As the daughter of astronomer and educator Carl Sagan and writer/producer of “Cosmos” and Contact, Ann Druyan, Sasha Sagan was taught from an early age about the power of science. “Science is a source of not just information, but awe, and even joy,” Sagan tells Thrive.
She has worked as a television producer, filmmaker, and editor. Now, Sagan has written For Small Creatures Such As We: Rituals for Finding Meaning in Our Unlikely World, a book about finding meaning and connection.
Sagan shares how she stays focused, and how to stay connected with the people who are meaningful to you.
Thrive Global: What’s the first thing you do when you get out of bed?
Sasha Sagan: Thank my sweet husband for bringing me a cup of coffee.
TG: What gives you energy?
SS: Lively conversations, great and bustling cities, packing for an exciting trip, parties, and progress.
TG: Tell us how you view the connection between spirituality and well-being.
SS: Asking ourselves deep, philosophical questions is sometimes very hard, but I think facing ourselves, our mortality, and our reality can help bring us a little closer to how we might hope to be, and provide a real sense of wholeness in our lives.

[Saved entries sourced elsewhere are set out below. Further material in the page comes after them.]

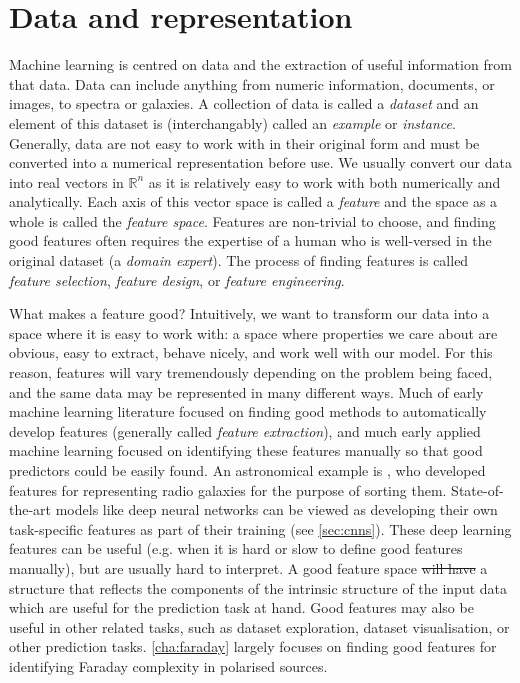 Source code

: \documentclass[11pt, a4paper]{book}
\newcommand{\defn}[1]{\emph{#1}}
\providecommand{\DIFaddtex}[1]{{\protect\color{blue}\uwave{#1}}} %
\providecommand{\DIFdeltex}[1]{{\protect\color{red}\sout{#1}}}                      %
\providecommand{\DIFaddbegin}{} %
\providecommand{\DIFaddend}{} %
\providecommand{\DIFdelbegin}{} %
\providecommand{\DIFdelend}{} %
\providecommand{\DIFadd}[1]{\texorpdfstring{\DIFaddtex{#1}}{#1}} %
\providecommand{\DIFdel}[1]{\texorpdfstring{\DIFdeltex{#1}}{}} %
\newcommand{\DIFscaledelfig}{0.5}
\newlength{\DIFdelgraphicswidth} %
\newlength{\DIFdelgraphicsheight} %
\newcommand{\DIFaddincludegraphics}[2][]{{\color{blue}\fbox{\DIFOincludegraphics[#1]{#2}}}} %
\newcommand{\DIFdelincludegraphics}[2][]{%
\sbox{\DIFdelgraphicsbox}{\DIFOincludegraphics[#1]{#2}}%
\settoboxwidth{\DIFdelgraphicswidth}{\DIFdelgraphicsbox} %
\settoboxtotalheight{\DIFdelgraphicsheight}{\DIFdelgraphicsbox} %
\scalebox{\DIFscaledelfig}{%
\parbox[b]{\DIFdelgraphicswidth}{\usebox{\DIFdelgraphicsbox}\\[-\baselineskip] \rule{\DIFdelgraphicswidth}{0em}}\llap{\resizebox{\DIFdelgraphicswidth}{\DIFdelgraphicsheight}{%
\setlength{\unitlength}{\DIFdelgraphicswidth}%
\begin{picture}(1,1)%
\thicklines\linethickness{2pt} %
{\color[rgb]{1,0,0}\put(0,0){\framebox(1,1){}}}%
{\color[rgb]{1,0,0}\put(0,0){\line( 1,1){1}}}%
{\color[rgb]{1,0,0}\put(0,1){\line(1,-1){1}}}%
\end{picture}%
}\hspace*{3pt}}} %
} %
\DeclareRobustCommand{\DIFaddbegin}{\DIFOaddbegin \let\includegraphics\DIFaddincludegraphics} %
\DeclareRobustCommand{\DIFaddend}{\DIFOaddend \let\includegraphics\DIFOincludegraphics} %
\DeclareRobustCommand{\DIFdelbegin}{\DIFOdelbegin \let\includegraphics\DIFdelincludegraphics} %
\DeclareRobustCommand{\DIFdelend}{\DIFOaddend \let\includegraphics\DIFOincludegraphics} %
\begin{document}
\section{Data and representation}
\label{sec:data-and-representation}

    Machine learning is centred on data and the extraction of useful information from that data. Data can include anything from numeric information, documents, or images, to spectra or galaxies. A collection of data is called a \defn{dataset} and an element of this dataset is (interchangably) called an \defn{example} or \defn{instance}. Generally, data are not easy to work with in their original form and must be converted into a numerical representation before use. We usually convert our data into real vectors in $\mathbb R^n$ as it is relatively easy to work with both numerically and analytically. Each axis of this vector space is called a \defn{feature} and the space as a whole is called the \defn{feature space}. Features are non-trivial to choose, and finding good features often requires the expertise of a human who is well-versed in the original dataset (a \defn{domain expert}). The process of finding features is called \defn{feature selection}, \defn{feature design}, or \defn{feature engineering}.

    What makes a feature good? Intuitively, we want to transform our data into a space where it is easy to work with: a space where properties we care about are obvious, easy to extract, behave nicely, and work well with our model. For this reason, features will vary tremendously depending on the problem being faced, and the same data may be represented in many different ways. Much of early machine learning literature focused on finding good methods to automatically develop features (generally called \defn{feature extraction}), and much early applied machine learning focused on identifying these features manually so that good predictors could be easily found. An astronomical example is \citet{proctor06}, who developed features for representing radio galaxies for the purpose of sorting them. State-of-the-art models like deep neural networks \citep[e.g.][]{dieleman15cnn} can be viewed as developing their own task-specific features as part of their training (see \autoref{sec:cnns}). These deep learning features can be useful (e.g. when it is hard or slow to define good features manually), but are usually hard to interpret. A good feature space \DIFdelbegin \DIFdel{will have }\DIFdelend \DIFaddbegin \DIFadd{has }\DIFaddend a structure that reflects the components of the intrinsic structure of the input data which are useful for the prediction task at hand. Good features may also be useful in other related tasks, such as dataset exploration, dataset visualisation, or other prediction tasks. \autoref{cha:faraday} largely focuses on finding good features for identifying Faraday complexity in polarised sources.
\end{document}
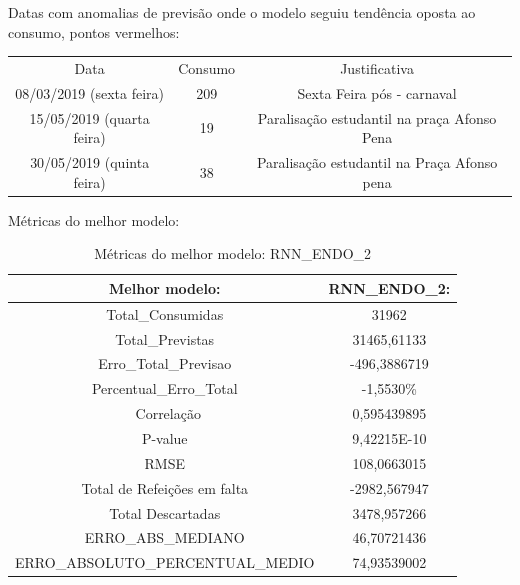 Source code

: \documentclass[	12pt, Times, openright, twoside, a4paper, english, brazil]{abntex2}
\begin{document}
            Datas com anomalias de previsão onde o modelo seguiu tendência oposta ao consumo, pontos vermelhos:
            \begin{table}[!ht]
                 \begin{tabular}{|c|c|c|}
                 \rowcolor{gray!50}
                 \hline
            Data & Consumo & Justificativa \\
            08/03/2019 (sexta feira)   & 209 &Sexta Feira pós - carnaval\\
           15/05/2019 (quarta feira)   & 19  & Paralisação estudantil na praça Afonso Pena\\
            30/05/2019 (quinta feira)   &  38  & Paralisação estudantil na Praça Afonso pena\\
            \hline \end{tabular} \end{table}

            Métricas do melhor modelo: 
            \begin{table}[!ht]
            \centering
            \begin{tabular}{|c|c|}
            \rowcolor{gray!50}
            \hline
                Melhor modelo: &   RNN\_ENDO\_2: \\ \hline
                Total\_Consumidas & 31962 \\ 
                Total\_Previstas & 31465,61133 \\
                Erro\_Total\_Previsao & -496,3886719 \\
                Percentual\_Erro\_Total & -1,5530\% \\\
                Correlação & 0,595439895 \\
                P-value & 9,42215E-10    \\
                RMSE &  108,0663015\\
                Total de Refeições em falta & -2982,567947 \\Total Descartadas & 3478,957266\\
                ERRO\_ABS\_MEDIANO & 46,70721436 
                \\ ERRO\_ABSOLUTO\_PERCENTUAL\_MEDIO & 74,93539002 \\ 
            \hline 
            \end{tabular}
            \caption{Métricas do melhor modelo:  RNN\_ENDO\_2 }
            \label{table:rnn_endo_2_test}
            \end{table}
            
\end{document}
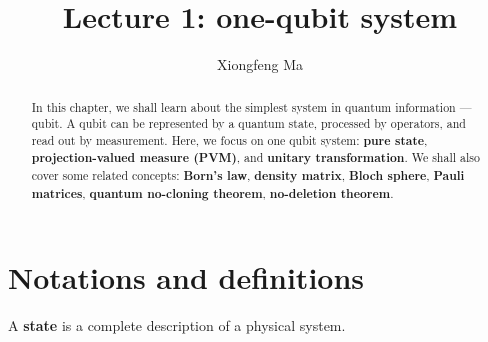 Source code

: \documentclass[onecolumn,pra,superscriptaddress,nofootinbib]{revtex4-1}
\begin{document}
\title{Lecture 1: one-qubit system}



\author{Xiongfeng Ma}


\begin{abstract}
In this chapter, we shall learn about the simplest system in quantum information --- qubit. A qubit can be represented by a quantum state, processed by operators, and read out by measurement. Here, we focus on one qubit system: \textbf{pure state}, \textbf{projection-valued measure (PVM)}, and \textbf{unitary transformation}. We shall also cover some related concepts: \textbf{Born's law}, \textbf{density matrix}, \textbf{Bloch sphere}, \textbf{Pauli matrices}, \textbf{quantum no-cloning theorem}, \textbf{no-deletion theorem}.
\end{abstract}



\maketitle %


\section{Notations and definitions}
A \textbf{state} is a complete description of a physical system.
\end{document}
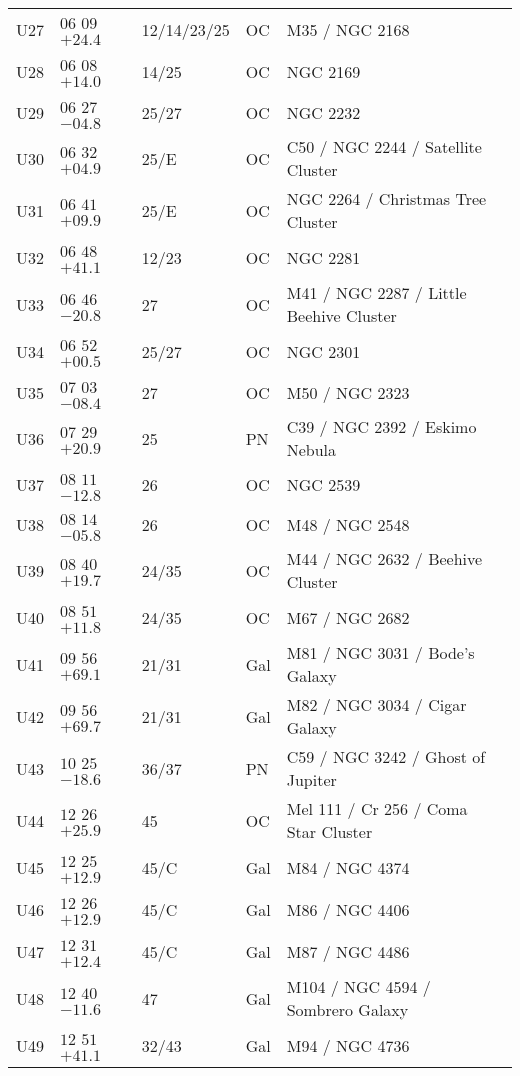 \begin{table}[p]
\begin{tabular}{llllll}
U27&$06$ $09$ $+24.4$&12/14/23/25&OC&M35 / NGC 2168\\
U28&$06$ $08$ $+14.0$&14/25&OC&NGC 2169\\
U29&$06$ $27$ $-04.8$&25/27&OC&NGC 2232\\
U30&$06$ $32$ $+04.9$&25/E&OC&C50 / NGC 2244  / Satellite Cluster\\
U31&$06$ $41$ $+09.9$&25/E&OC&NGC 2264 / Christmas Tree Cluster\\
U32&$06$ $48$ $+41.1$&12/23&OC&NGC 2281\\
U33&$06$ $46$ $-20.8$&27&OC&M41 / NGC 2287 / Little Beehive Cluster\\
U34&$06$ $52$ $+00.5$&25/27&OC&NGC 2301\\
U35&$07$ $03$ $-08.4$&27&OC&M50 / NGC 2323\\
U36&$07$ $29$ $+20.9$&25&PN&C39 / NGC 2392 / Eskimo Nebula\\
U37&$08$ $11$ $-12.8$&26&OC&NGC 2539\\
U38&$08$ $14$ $-05.8$&26&OC&M48 / NGC 2548\\
U39&$08$ $40$ $+19.7$&24/35&OC&M44 / NGC 2632 / Beehive Cluster\\
U40&$08$ $51$ $+11.8$&24/35&OC&M67 / NGC 2682\\
U41&$09$ $56$ $+69.1$&21/31&Gal&M81 / NGC 3031 / Bode’s Galaxy\\
U42&$09$ $56$ $+69.7$&21/31&Gal&M82 / NGC 3034 / Cigar Galaxy\\
U43&$10$ $25$ $-18.6$&36/37&PN&C59 / NGC 3242 / Ghost of Jupiter\\
U44&$12$ $26$ $+25.9$&45&OC&Mel 111 / Cr 256 / Coma Star Cluster\\
U45&$12$ $25$ $+12.9$&45/C&Gal&M84 / NGC 4374\\
U46&$12$ $26$ $+12.9$&45/C&Gal&M86 / NGC 4406\\
U47&$12$ $31$ $+12.4$&45/C&Gal&M87 / NGC 4486\\
U48&$12$ $40$ $-11.6$&47&Gal&M104 / NGC 4594 / Sombrero Galaxy\\
U49&$12$ $51$ $+41.1$&32/43&Gal&M94 / NGC 4736\\
\hline
\end{tabular}
\end{table}
\clearpage

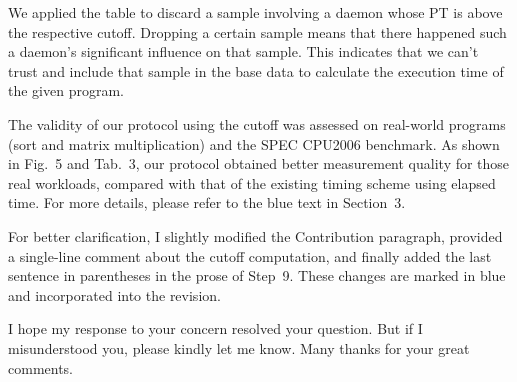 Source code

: \documentclass[10pt,letterpaper]{article}
\begin{document}
We applied the table to discard a sample involving 
a daemon whose PT is above the respective cutoff. Dropping a certain sample means that there happened such a daemon's significant influence on that sample. 
This indicates that we can't trust and include that sample in the base data to calculate the execution time of the given program. 

The validity of our protocol using the cutoff was assessed on real-world programs (sort and matrix multiplication) and the SPEC CPU2006 benchmark. 
As shown in Fig.~5 and Tab.~3, our protocol obtained better measurement quality 
for those real workloads, compared with that of the existing timing scheme using elapsed time.  
For more details, please refer to the blue text in Section~3.

For better clarification, I slightly modified the Contribution paragraph, 
provided a single-line comment about the cutoff computation, and finally 
added the last sentence in parentheses in the prose of Step~9. 
These changes are marked in blue and incorporated into the revision. 

I hope my response to your concern resolved your question. But if I misunderstood you, please kindly let me know. Many thanks for your great comments.
\end{document}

TG: What’s your secret life hack?
SS: Audiobooks. I love to read but there’s so little time in my life when I can just sit quietly with a book. Audiobooks let me learn, research, and get inspired while I fold laundry or run errands.
TG: What are some of your traditions?
SS: We have lots! Two favorites I write about in my book are our secular Passover Seder each spring, and our weekly singing of the Alphabet song, as prescribed by an unforgettable D.C. cab driver.
TG: What are some of the main lessons you hope your daughter learns from you and your husband as she grows?
SS: Even though life is finite, being here, right now is profound and wonderful and very lucky.
TG: How do you deal with email?
SS: I set it so my phone only pings if the email is from a handful of work contacts. I delete what I don’t need as soon as I see it. I star what I need to come back to later. It’s not a perfect system. I frequently take far too long to reply to people and I’m sorry!
TG: What was one of the most important lessons your father taught you?
SS: It matters what’s true.
TG: When was the last time you felt burned out and why?
SS: My book tour ended right as we were gearing up for the holidays. I felt a bit overwhelmed coming off of so much travel and excitement straight into shopping, wrapping, and preparing, but I kept thinking “I’ve written this whole book about celebrations, I can’t half-a*s it!”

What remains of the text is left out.